Work instructions
Go through the entries below and print each one exactly.

Supplied records
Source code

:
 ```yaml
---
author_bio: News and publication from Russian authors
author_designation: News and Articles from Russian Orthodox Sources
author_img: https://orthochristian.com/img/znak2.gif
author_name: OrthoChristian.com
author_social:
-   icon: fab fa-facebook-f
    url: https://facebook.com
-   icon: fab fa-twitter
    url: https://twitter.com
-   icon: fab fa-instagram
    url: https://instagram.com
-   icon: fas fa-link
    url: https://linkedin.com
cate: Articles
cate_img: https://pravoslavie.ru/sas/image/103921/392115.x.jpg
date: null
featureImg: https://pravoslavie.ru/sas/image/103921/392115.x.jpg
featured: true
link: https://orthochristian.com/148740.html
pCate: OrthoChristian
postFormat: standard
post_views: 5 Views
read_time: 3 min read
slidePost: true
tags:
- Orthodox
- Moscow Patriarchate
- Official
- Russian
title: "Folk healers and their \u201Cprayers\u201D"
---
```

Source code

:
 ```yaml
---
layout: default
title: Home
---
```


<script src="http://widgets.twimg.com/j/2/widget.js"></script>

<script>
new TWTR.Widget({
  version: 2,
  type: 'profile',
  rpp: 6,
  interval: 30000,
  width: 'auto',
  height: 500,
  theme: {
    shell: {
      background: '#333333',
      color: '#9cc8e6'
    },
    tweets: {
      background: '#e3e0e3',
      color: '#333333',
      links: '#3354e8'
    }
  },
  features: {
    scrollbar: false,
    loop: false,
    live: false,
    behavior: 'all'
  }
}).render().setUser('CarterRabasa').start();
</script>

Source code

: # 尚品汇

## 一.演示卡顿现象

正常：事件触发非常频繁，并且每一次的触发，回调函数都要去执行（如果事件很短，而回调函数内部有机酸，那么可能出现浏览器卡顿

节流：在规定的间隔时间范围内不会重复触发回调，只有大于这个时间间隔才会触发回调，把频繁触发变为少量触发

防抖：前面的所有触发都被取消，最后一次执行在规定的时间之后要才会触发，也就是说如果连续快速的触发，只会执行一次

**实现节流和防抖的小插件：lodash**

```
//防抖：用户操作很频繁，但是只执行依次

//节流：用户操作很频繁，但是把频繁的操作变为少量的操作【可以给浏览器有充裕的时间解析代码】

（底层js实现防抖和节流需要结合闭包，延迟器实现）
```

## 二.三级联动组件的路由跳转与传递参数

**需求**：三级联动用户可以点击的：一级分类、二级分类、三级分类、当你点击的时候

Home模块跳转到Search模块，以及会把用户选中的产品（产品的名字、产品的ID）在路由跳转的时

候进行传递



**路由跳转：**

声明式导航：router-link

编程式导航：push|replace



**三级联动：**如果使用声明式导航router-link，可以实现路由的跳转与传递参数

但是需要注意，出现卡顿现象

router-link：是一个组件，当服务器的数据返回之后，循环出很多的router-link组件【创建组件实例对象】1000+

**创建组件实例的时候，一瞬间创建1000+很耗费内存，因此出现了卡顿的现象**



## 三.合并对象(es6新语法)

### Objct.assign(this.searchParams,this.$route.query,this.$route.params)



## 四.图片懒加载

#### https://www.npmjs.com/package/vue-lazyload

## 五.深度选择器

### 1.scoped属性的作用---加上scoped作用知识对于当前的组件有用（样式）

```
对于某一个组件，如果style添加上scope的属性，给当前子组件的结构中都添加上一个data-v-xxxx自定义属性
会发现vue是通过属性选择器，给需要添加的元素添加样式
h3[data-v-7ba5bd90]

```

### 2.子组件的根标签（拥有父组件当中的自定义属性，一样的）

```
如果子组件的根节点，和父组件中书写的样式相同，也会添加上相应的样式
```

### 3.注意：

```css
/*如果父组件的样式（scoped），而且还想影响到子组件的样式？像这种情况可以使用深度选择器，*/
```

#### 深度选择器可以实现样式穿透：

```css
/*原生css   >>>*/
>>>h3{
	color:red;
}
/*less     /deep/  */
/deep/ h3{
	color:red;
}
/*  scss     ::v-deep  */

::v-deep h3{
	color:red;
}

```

Response
Source code

:
 ```yaml
---
author_bio: News and publication from Russian authors
author_designation: News and Articles from Russian Orthodox Sources
author_img: https://orthochristian.com/img/znak2.gif
author_name: OrthoChristian.com
author_social:
-   icon: fab fa-facebook-f
    url: https://facebook.com
-   icon: fab fa-twitter
    url: https://twitter.com
-   icon: fab fa-instagram
    url: https://instagram.com
-   icon: fas fa-link
    url: https://linkedin.com
cate: Articles
cate_img: https://pravoslavie.ru/sas/image/103921/392115.x.jpg
date: null
featureImg: https://pravoslavie.ru/sas/image/103921/392115.x.jpg
featured: true
link: https://orthochristian.com/148740.html
pCate: OrthoChristian
postFormat: standard
post_views: 5 Views
read_time: 3 min read
slidePost: true
tags:
- Orthodox
- Moscow Patriarchate
- Official
- Russian
title: "Folk healers and their \u201Cprayers\u201D"
---
```

Source code

:
 ```yaml
---
layout: default
title: Home
---
```


<script src="http://widgets.twimg.com/j/2/widget.js"></script>

<script>
new TWTR.Widget({
  version: 2,
  type: 'profile',
  rpp: 6,
  interval: 30000,
  width: 'auto',
  height: 500,
  theme: {
    shell: {
      background: '#333333',
      color: '#9cc8e6'
    },
    tweets: {
      background: '#e3e0e3',
      color: '#333333',
      links: '#3354e8'
    }
  },
  features: {
    scrollbar: false,
    loop: false,
    live: false,
    behavior: 'all'
  }
}).render().setUser('CarterRabasa').start();
</script>

Source code

: # 尚品汇

## 一.演示卡顿现象

正常：事件触发非常频繁，并且每一次的触发，回调函数都要去执行（如果事件很短，而回调函数内部有机酸，那么可能出现浏览器卡顿

节流：在规定的间隔时间范围内不会重复触发回调，只有大于这个时间间隔才会触发回调，把频繁触发变为少量触发

防抖：前面的所有触发都被取消，最后一次执行在规定的时间之后要才会触发，也就是说如果连续快速的触发，只会执行一次

**实现节流和防抖的小插件：lodash**

```
//防抖：用户操作很频繁，但是只执行依次

//节流：用户操作很频繁，但是把频繁的操作变为少量的操作【可以给浏览器有充裕的时间解析代码】

（底层js实现防抖和节流需要结合闭包，延迟器实现）
```

## 二.三级联动组件的路由跳转与传递参数

**需求**：三级联动用户可以点击的：一级分类、二级分类、三级分类、当你点击的时候

Home模块跳转到Search模块，以及会把用户选中的产品（产品的名字、产品的ID）在路由跳转的时

候进行传递



**路由跳转：**

声明式导航：router-link

编程式导航：push|replace



**三级联动：**如果使用声明式导航router-link，可以实现路由的跳转与传递参数

但是需要注意，出现卡顿现象

router-link：是一个组件，当服务器的数据返回之后，循环出很多的router-link组件【创建组件实例对象】1000+

**创建组件实例的时候，一瞬间创建1000+很耗费内存，因此出现了卡顿的现象**



## 三.合并对象(es6新语法)

### Objct.assign(this.searchParams,this.$route.query,this.$route.params)



## 四.图片懒加载

#### https://www.npmjs.com/package/vue-lazyload

## 五.深度选择器

### 1.scoped属性的作用---加上scoped作用知识对于当前的组件有用（样式）

```
对于某一个组件，如果style添加上scope的属性，给当前子组件的结构中都添加上一个data-v-xxxx自定义属性
会发现vue是通过属性选择器，给需要添加的元素添加样式
h3[data-v-7ba5bd90]

```

### 2.子组件的根标签（拥有父组件当中的自定义属性，一样的）

```
如果子组件的根节点，和父组件中书写的样式相同，也会添加上相应的样式
```

### 3.注意：

```css
/*如果父组件的样式（scoped），而且还想影响到子组件的样式？像这种情况可以使用深度选择器，*/
```

#### 深度选择器可以实现样式穿透：

```css
/*原生css   >>>*/
>>>h3{
	color:red;
}
/*less     /deep/  */
/deep/ h3{
	color:red;
}
/*  scss     ::v-deep  */

::v-deep h3{
	color:red;
}

```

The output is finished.